*Available data*
·····

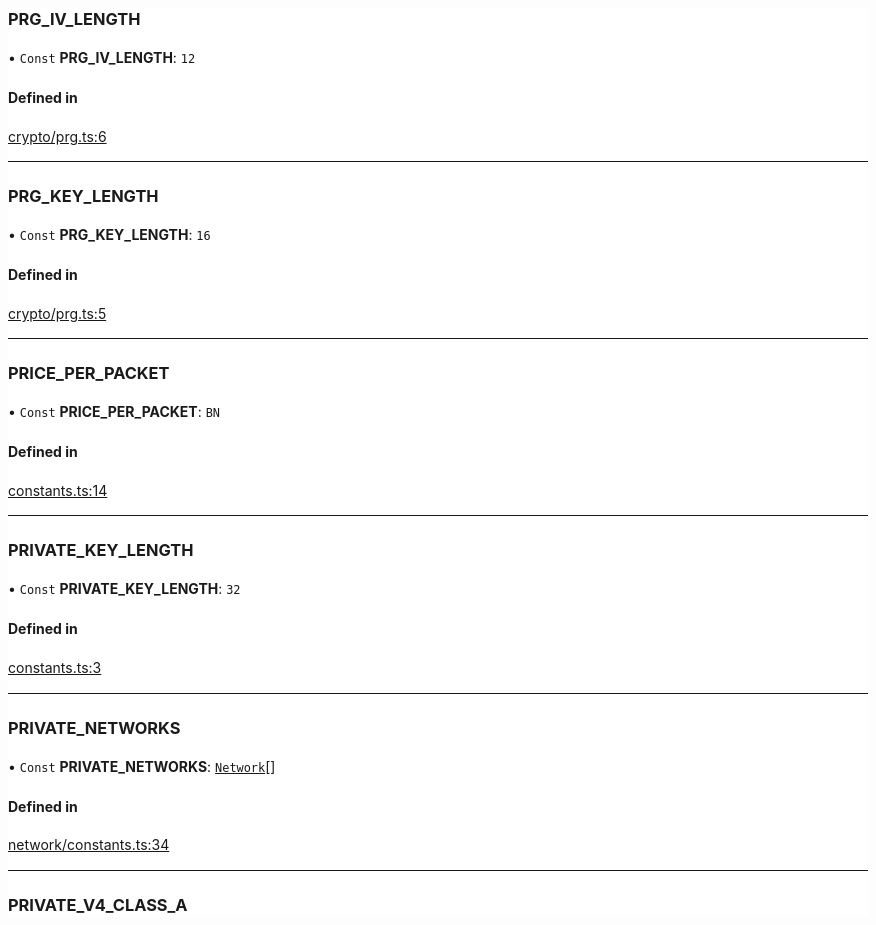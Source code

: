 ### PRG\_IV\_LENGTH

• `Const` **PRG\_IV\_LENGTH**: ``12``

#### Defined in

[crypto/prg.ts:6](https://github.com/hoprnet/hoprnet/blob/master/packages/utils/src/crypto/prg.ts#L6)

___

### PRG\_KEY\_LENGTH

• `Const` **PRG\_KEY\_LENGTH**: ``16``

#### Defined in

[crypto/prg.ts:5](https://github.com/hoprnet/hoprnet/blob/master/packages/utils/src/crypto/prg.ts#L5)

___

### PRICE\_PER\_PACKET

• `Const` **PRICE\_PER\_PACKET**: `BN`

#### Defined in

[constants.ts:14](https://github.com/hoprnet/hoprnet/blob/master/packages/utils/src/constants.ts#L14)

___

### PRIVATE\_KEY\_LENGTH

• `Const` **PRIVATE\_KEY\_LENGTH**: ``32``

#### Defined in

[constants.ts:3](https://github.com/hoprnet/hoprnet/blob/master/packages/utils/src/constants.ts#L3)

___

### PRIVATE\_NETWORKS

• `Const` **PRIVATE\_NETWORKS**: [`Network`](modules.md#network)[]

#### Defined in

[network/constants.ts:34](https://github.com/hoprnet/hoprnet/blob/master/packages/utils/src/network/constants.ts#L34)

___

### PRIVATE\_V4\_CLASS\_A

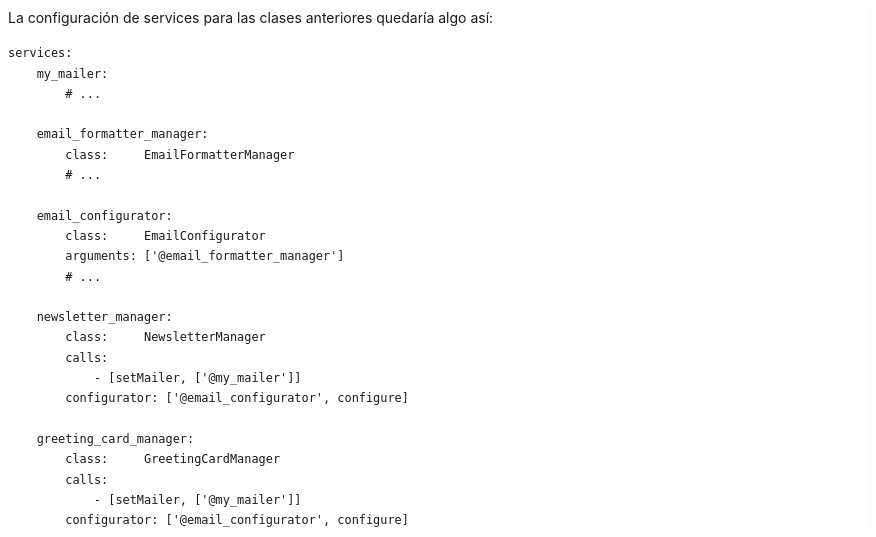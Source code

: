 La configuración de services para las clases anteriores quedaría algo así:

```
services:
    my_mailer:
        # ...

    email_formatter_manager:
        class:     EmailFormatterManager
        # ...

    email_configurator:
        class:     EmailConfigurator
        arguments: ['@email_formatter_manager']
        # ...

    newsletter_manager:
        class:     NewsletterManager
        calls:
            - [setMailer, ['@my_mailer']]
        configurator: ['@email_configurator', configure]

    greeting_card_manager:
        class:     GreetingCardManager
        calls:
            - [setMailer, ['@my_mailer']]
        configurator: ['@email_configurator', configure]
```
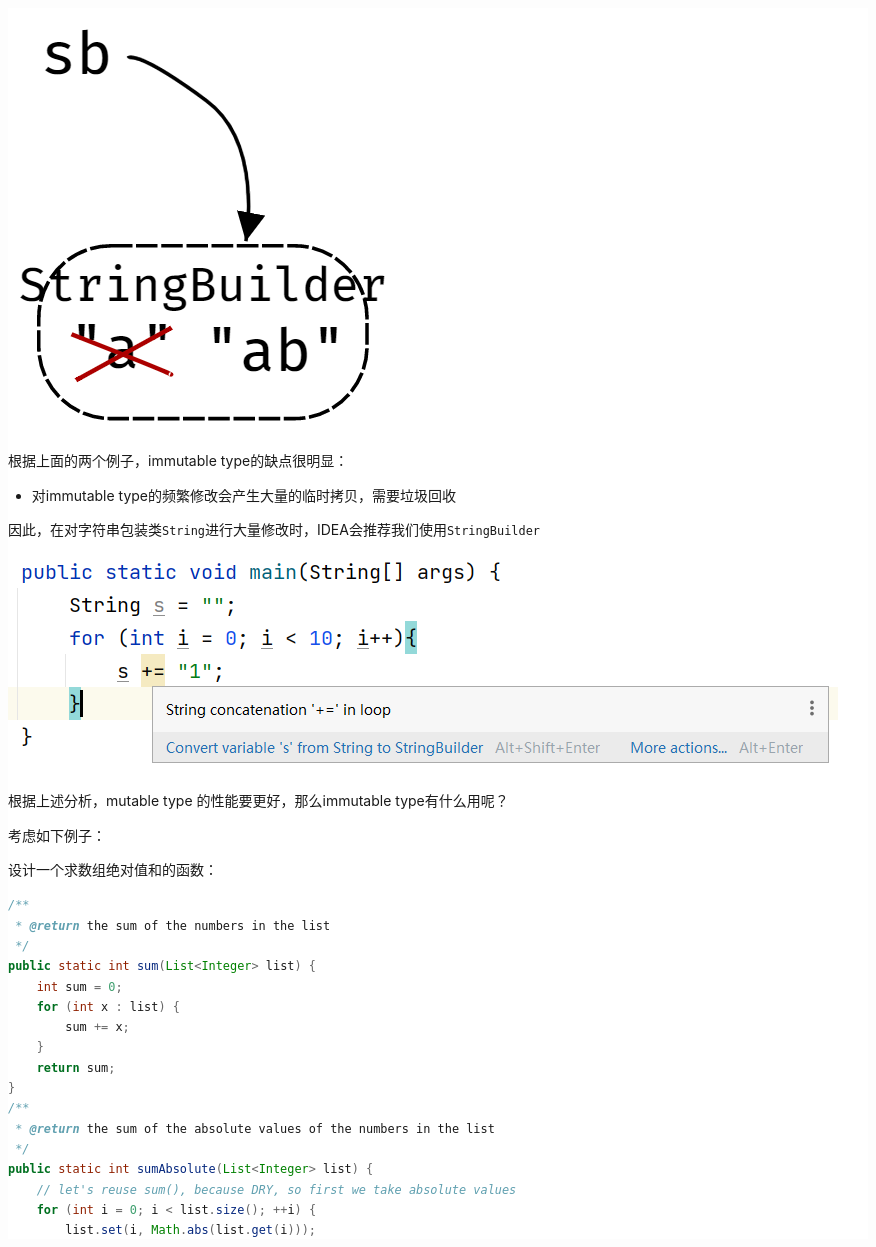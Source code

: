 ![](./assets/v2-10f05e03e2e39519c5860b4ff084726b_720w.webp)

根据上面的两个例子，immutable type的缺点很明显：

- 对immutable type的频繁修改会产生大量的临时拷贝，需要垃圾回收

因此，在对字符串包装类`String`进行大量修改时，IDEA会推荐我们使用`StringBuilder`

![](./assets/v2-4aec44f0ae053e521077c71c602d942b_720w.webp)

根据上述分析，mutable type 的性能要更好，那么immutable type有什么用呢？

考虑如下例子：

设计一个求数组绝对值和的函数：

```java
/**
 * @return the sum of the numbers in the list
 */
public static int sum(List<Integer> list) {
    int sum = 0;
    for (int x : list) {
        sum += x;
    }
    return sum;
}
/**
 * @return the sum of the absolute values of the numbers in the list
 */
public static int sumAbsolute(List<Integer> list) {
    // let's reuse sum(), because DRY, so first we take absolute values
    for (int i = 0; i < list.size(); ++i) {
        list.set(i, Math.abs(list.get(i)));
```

·····

*Task description*
Search the records above for the string "constants". Report each line that has it.

*Answer space*
[constants.ts:14](https://github.com/hoprnet/hoprnet/blob/master/packages/utils/src/constants.ts#L14)
[constants.ts:3](https://github.com/hoprnet/hoprnet/blob/master/packages/utils/src/constants.ts#L3)
[network/constants.ts:34](https://github.com/hoprnet/hoprnet/blob/master/packages/utils/src/network/constants.ts#L34)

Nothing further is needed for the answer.